Problem to work on
Which lines run from the line with "expression. Assessing different" through the line with "results to the" in the entries below? Print them exactly, both ends included, and nothing more.

(Stored entries)
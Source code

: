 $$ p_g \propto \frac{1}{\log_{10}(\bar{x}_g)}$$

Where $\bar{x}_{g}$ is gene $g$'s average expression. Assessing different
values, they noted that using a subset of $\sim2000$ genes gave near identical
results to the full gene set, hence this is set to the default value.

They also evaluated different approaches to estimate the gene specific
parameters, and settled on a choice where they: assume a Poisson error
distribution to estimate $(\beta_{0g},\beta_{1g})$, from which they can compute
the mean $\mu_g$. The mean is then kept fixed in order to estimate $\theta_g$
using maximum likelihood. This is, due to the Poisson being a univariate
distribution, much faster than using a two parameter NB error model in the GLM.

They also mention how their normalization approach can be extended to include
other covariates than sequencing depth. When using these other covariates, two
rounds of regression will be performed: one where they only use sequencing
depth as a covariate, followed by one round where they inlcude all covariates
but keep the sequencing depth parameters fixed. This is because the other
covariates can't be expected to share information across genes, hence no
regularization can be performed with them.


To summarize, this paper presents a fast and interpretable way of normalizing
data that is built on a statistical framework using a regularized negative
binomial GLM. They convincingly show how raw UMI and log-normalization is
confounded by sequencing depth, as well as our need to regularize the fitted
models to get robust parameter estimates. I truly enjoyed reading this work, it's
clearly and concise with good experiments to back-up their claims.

Output of the exercise
Where $\bar{x}_{g}$ is gene $g$'s average expression. Assessing different
values, they noted that using a subset of $\sim2000$ genes gave near identical
results to the full gene set, hence this is set to the default value.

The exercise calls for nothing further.